Kristie Ahn waited 11 years between her first United States Open singles look and her subsequent one, which began the ultimate week with three victories.
“My life has come full circle, and I feel like I can finally put the 2008 U.S. Open to rest,” acknowledged Ahn, 27, whose occasion ended with a loss to the 25th-seeded Elise Mertens, 6-1, 6-1, in a fourth-round match on Monday. Mertens will face Bianca Andreescu in the quarterfinals.
Ahn’s journey has included a sudden kinship with Dinara Safina, the now-retired Russian participant who beat Ahn, 6-3, 6-4, in the opening spherical in 2008.
As Ahn has progressed through the occasion, Safina, 33, has despatched phrases of encouragement to her on social media and in personal messages between the 2.
Seeded sixth in the 2008 U.S. Open, Safina was in the midst of an ascent that may take her to the No. 1 score the next spring. Before the Open that 12 months, she had reached the last word of the French Open, acquired titles in Los Angeles and Montreal, and claimed a silver medal in the Beijing Olympics.
In a cellphone interview Monday from her home in Monaco, Safina acknowledged her win over Ahn, then 16, had been “just another match.”
“I remember coming to the U.S. Open I was very tired, so for me, I was just focusing on myself,” acknowledged Safina, who made the semifinals, the place she misplaced to the eventual champion, Serena Williams. “I was really not thinking of who was on the other side.”
“I remember that I played against her, and it was two sets,” Safina added. “I came in playing really solid, and I was in my best shape. I played a really good match. Honestly, I don’t think I gave her any chances to win. But I remember everyone I played, especially if it’s a qualifier or wild card. I always remember.”
Years later Safina was educating one different participant, Anhelina Kalinina of Ukraine, at a small occasion in Dothan, Ala., and he or she seen Ahn.
“When I saw her there, I was like: ‘Oh my God, I played against you! Remember?’ And she couldn’t believe I remembered her,” Safina acknowledged. “I was like, ‘Of course I remember you — how can I not remember you?’ And since then — thank God for Instagram — I’m following her and her results. I’m really happy for her that finally she’s breaking through and doing great.”
Forced out of the game by once more points, Safina carried out her closing match in 2011 and formally retired in 2014. She needs to return to the tour as a coach, she acknowledged, nonetheless, for now, has been giving a suggestion to Ahn from afar.
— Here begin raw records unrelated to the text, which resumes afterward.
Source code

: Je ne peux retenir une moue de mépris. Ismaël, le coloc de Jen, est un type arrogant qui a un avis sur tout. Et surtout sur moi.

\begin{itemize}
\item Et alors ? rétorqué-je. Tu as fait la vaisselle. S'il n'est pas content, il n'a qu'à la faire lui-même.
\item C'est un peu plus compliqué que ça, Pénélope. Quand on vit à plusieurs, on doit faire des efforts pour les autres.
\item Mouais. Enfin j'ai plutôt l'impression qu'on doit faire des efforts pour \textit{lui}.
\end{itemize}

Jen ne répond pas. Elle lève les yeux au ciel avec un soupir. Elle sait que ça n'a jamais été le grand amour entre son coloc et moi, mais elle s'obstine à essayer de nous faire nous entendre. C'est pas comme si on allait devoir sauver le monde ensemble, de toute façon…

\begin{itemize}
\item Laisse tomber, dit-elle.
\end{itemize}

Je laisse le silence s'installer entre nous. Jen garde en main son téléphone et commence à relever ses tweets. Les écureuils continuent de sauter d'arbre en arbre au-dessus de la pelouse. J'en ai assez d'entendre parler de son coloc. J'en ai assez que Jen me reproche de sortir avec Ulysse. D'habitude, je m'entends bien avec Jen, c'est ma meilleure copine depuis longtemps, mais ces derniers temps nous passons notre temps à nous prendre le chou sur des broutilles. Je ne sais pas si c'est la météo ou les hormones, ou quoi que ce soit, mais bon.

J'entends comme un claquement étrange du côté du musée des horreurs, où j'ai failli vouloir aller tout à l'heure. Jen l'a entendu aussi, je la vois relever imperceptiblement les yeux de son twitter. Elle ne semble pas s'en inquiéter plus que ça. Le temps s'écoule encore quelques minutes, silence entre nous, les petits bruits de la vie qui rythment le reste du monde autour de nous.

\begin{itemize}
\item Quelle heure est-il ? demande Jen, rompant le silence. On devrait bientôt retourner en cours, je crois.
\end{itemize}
“She was like, ‘Put your head down, you’ve got to believe you can do it,’” Ahn acknowledged. “It’s so inspiring. Not that you expect people to be selfish post-tennis, but I didn’t know her; that’s as much as our overlap went. To see how supportive she’s been of me recently — wow, that’s so amazing.”
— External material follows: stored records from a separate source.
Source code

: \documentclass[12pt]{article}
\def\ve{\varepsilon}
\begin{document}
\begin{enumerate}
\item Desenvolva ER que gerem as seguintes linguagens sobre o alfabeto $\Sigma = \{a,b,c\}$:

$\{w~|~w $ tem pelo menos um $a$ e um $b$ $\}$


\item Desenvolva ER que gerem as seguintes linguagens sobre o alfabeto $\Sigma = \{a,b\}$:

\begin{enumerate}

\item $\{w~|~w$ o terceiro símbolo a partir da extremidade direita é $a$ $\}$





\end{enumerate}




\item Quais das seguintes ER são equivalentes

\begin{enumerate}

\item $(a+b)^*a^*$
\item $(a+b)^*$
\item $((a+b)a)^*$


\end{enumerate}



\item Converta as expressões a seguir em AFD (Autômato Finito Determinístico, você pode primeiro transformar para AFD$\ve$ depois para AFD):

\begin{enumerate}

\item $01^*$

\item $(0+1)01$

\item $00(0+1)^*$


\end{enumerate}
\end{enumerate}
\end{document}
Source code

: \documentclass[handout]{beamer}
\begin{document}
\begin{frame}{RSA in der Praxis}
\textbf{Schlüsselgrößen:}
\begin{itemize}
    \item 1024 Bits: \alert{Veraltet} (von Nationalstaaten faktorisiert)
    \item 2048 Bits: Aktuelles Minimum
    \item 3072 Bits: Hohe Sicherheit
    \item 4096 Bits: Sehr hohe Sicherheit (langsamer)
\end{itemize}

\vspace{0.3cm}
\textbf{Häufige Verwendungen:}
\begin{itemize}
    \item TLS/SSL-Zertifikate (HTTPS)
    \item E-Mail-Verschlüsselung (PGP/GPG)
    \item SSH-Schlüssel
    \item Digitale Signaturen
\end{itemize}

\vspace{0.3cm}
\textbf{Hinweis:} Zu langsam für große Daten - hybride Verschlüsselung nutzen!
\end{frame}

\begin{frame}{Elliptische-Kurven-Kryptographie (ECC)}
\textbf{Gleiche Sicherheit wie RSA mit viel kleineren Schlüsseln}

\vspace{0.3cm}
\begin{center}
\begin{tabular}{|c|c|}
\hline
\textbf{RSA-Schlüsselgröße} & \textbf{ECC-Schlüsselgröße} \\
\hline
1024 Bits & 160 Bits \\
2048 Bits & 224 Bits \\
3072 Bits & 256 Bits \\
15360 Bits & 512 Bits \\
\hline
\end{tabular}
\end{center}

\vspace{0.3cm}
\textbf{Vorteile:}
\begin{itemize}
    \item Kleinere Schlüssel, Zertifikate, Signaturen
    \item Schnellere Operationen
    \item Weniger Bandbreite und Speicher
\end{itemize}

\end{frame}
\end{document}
Safina acknowledged the precept distinction between avid gamers of her caliber and other people like Ahn, who’ve struggled exterior the very best 100, is confidence.
“The only difference between those players in challengers and the ones who make it on tour is we believe much more in ourselves, that’s the thing,” Safina acknowledged. “I told her to believe more in herself. They all have the game, but I don’t know why they think they’re not good enough. No, it’s not that! What is not good enough is their mentality.”
After eliminating “the looming skeleton in my closet” and gaining her first win in a Grand Slam occasion, Ahn acknowledged she had seen a increasingly more supportive custom on tour — one which she credited to proper this second’s avid gamers however moreover to retired professionals like Safina.
“It’s been amazing,” Ahn acknowledged. “You feel like it’s a community.”